* Directions for this task *
The reply should repeat all of the data word for word, with no pictures.

* Study material *

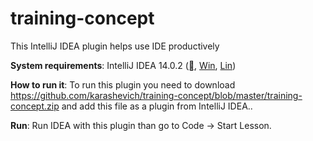 # training-concept
This IntelliJ IDEA plugin helps use IDE productively

**System requirements**: IntelliJ IDEA 14.0.2 ([](https://download.jetbrains.com/idea/ideaIU-14.0.2.dmg), [Win](https://download.jetbrains.com/idea/ideaIU-14.0.2.exe), [Lin](https://download.jetbrains.com/idea/ideaIU-14.0.2.tar.gz)) 

**How to run it**: To run this plugin you need to download https://github.com/karashevich/training-concept/blob/master/training-concept.zip and add this file as a plugin from IntelliJ IDEA..

**Run**: Run IDEA with this plugin than go to Code → Start Lesson.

* Task output *
 # training-concept
This IntelliJ IDEA plugin helps use IDE productively

**System requirements**: IntelliJ IDEA 14.0.2 ([](https://download.jetbrains.com/idea/ideaIU-14.0.2.dmg), [Win](https://download.jetbrains.com/idea/ideaIU-14.0.2.exe), [Lin](https://download.jetbrains.com/idea/ideaIU-14.0.2.tar.gz)) 

**How to run it**: To run this plugin you need to download https://github.com/karashevich/training-concept/blob/master/training-concept.zip and add this file as a plugin from IntelliJ IDEA..

**Run**: Run IDEA with this plugin than go to Code → Start Lesson.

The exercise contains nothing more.